Meski hasil penelitian tersebut menarik, manfaat untuk mencegah penuaan atau mengatasi penyakit tertentu belum dapat dianggap sebagai bukti bahwa kunyit biru merupakan obat.
5. Penggunaannya Perlu Tetap Bijak
Dalam pengobatan tradisional, kunyit biru digunakan dalam berbagai bentuk, termasuk sebagai bahan ramuan atau pasta. Namun, konsumsi dalam jumlah berlebihan tidak dianjurkan.
Beberapa sumber herbal menyebut penggunaan kunyit biru perlu disesuaikan dengan kondisi tubuh karena dapat menimbulkan keluhan pada sebagian orang, termasuk gangguan pencernaan atau reaksi alergi.
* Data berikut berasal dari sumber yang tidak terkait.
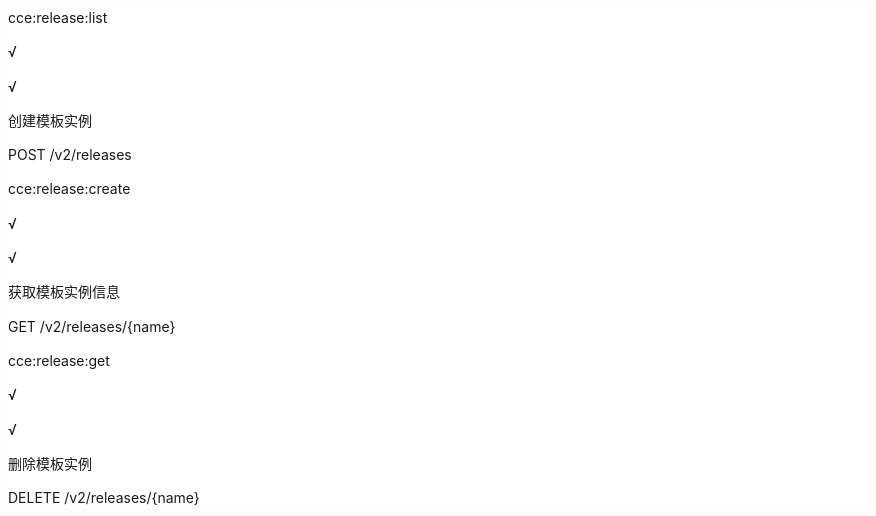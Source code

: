 <td class="cellrowborder" valign="top" width="17.46%" headers="mcps1.2.6.1.3 "><p id="zh-cn_topic_0272459940_p14403104513815"><a name="zh-cn_topic_0272459940_p14403104513815"></a><a name="zh-cn_topic_0272459940_p14403104513815"></a>cce:release:list</p>
</td>
<td class="cellrowborder" valign="top" width="12.97%" headers="mcps1.2.6.1.4 "><p id="zh-cn_topic_0272459940_p17303115643014"><a name="zh-cn_topic_0272459940_p17303115643014"></a><a name="zh-cn_topic_0272459940_p17303115643014"></a>√</p>
</td>
<td class="cellrowborder" valign="top" width="18.490000000000002%" headers="mcps1.2.6.1.5 "><p id="zh-cn_topic_0272459940_p1730335617309"><a name="zh-cn_topic_0272459940_p1730335617309"></a><a name="zh-cn_topic_0272459940_p1730335617309"></a>√</p>
</td>
</tr>
<tr id="zh-cn_topic_0272459940_row040384517813"><td class="cellrowborder" valign="top" width="18.47%" headers="mcps1.2.6.1.1 "><p id="zh-cn_topic_0272459940_p1240364510811"><a name="zh-cn_topic_0272459940_p1240364510811"></a><a name="zh-cn_topic_0272459940_p1240364510811"></a>创建模板实例</p>
</td>
<td class="cellrowborder" valign="top" width="32.61%" headers="mcps1.2.6.1.2 "><p id="zh-cn_topic_0272459940_p64041545988"><a name="zh-cn_topic_0272459940_p64041545988"></a><a name="zh-cn_topic_0272459940_p64041545988"></a>POST /v2/releases</p>
</td>
<td class="cellrowborder" valign="top" width="17.46%" headers="mcps1.2.6.1.3 "><p id="zh-cn_topic_0272459940_p164039452088"><a name="zh-cn_topic_0272459940_p164039452088"></a><a name="zh-cn_topic_0272459940_p164039452088"></a>cce:release:create</p>
</td>
<td class="cellrowborder" valign="top" width="12.97%" headers="mcps1.2.6.1.4 "><p id="zh-cn_topic_0272459940_p1830312563304"><a name="zh-cn_topic_0272459940_p1830312563304"></a><a name="zh-cn_topic_0272459940_p1830312563304"></a>√</p>
</td>
<td class="cellrowborder" valign="top" width="18.490000000000002%" headers="mcps1.2.6.1.5 "><p id="zh-cn_topic_0272459940_p17303135683017"><a name="zh-cn_topic_0272459940_p17303135683017"></a><a name="zh-cn_topic_0272459940_p17303135683017"></a>√</p>
</td>
</tr>
<tr id="zh-cn_topic_0272459940_row1540474517818"><td class="cellrowborder" valign="top" width="18.47%" headers="mcps1.2.6.1.1 "><p id="zh-cn_topic_0272459940_p18404345483"><a name="zh-cn_topic_0272459940_p18404345483"></a><a name="zh-cn_topic_0272459940_p18404345483"></a>获取模板实例信息</p>
</td>
<td class="cellrowborder" valign="top" width="32.61%" headers="mcps1.2.6.1.2 "><p id="zh-cn_topic_0272459940_p54041045889"><a name="zh-cn_topic_0272459940_p54041045889"></a><a name="zh-cn_topic_0272459940_p54041045889"></a>GET /v2/releases/{name}</p>
</td>
<td class="cellrowborder" valign="top" width="17.46%" headers="mcps1.2.6.1.3 "><p id="zh-cn_topic_0272459940_p1940419452082"><a name="zh-cn_topic_0272459940_p1940419452082"></a><a name="zh-cn_topic_0272459940_p1940419452082"></a>cce:release:get</p>
</td>
<td class="cellrowborder" valign="top" width="12.97%" headers="mcps1.2.6.1.4 "><p id="zh-cn_topic_0272459940_p93031456183018"><a name="zh-cn_topic_0272459940_p93031456183018"></a><a name="zh-cn_topic_0272459940_p93031456183018"></a>√</p>
</td>
<td class="cellrowborder" valign="top" width="18.490000000000002%" headers="mcps1.2.6.1.5 "><p id="zh-cn_topic_0272459940_p0303656123013"><a name="zh-cn_topic_0272459940_p0303656123013"></a><a name="zh-cn_topic_0272459940_p0303656123013"></a>√</p>
</td>
</tr>
<tr id="zh-cn_topic_0272459940_row164043451489"><td class="cellrowborder" valign="top" width="18.47%" headers="mcps1.2.6.1.1 "><p id="zh-cn_topic_0272459940_p6404645987"><a name="zh-cn_topic_0272459940_p6404645987"></a><a name="zh-cn_topic_0272459940_p6404645987"></a>删除模板实例</p>
</td>
<td class="cellrowborder" valign="top" width="32.61%" headers="mcps1.2.6.1.2 "><p id="zh-cn_topic_0272459940_p940418452814"><a name="zh-cn_topic_0272459940_p940418452814"></a><a name="zh-cn_topic_0272459940_p940418452814"></a>DELETE /v2/releases/{name}</p>
</td>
Karena penelitian pada manusia masih terbatas, kunyit biru sebaiknya tidak digunakan sebagai pengganti obat medis. Terutama bagi orang yang memiliki kondisi kesehatan tertentu atau sedang mengonsumsi obat, konsultasi dengan tenaga kesehatan menjadi langkah yang lebih aman.
Kunyit Biru Punya Karakteristik Unik
Kunyit biru memang menarik karena warna, aroma, serta habitatnya berbeda dari kunyit kuning yang lebih umum. Kandungan senyawa bioaktif di dalamnya juga membuat tanaman ini menarik untuk diteliti lebih lanjut.
Meski sejumlah penelitian awal menunjukkan potensi antioksidan dan anti-inflamasi, manfaat kesehatan kunyit biru pada manusia masih membutuhkan penelitian lebih mendalam. Karena itu, penggunaannya sebaiknya tetap dalam batas wajar dan tidak dianggap sebagai obat untuk berbagai penyakit.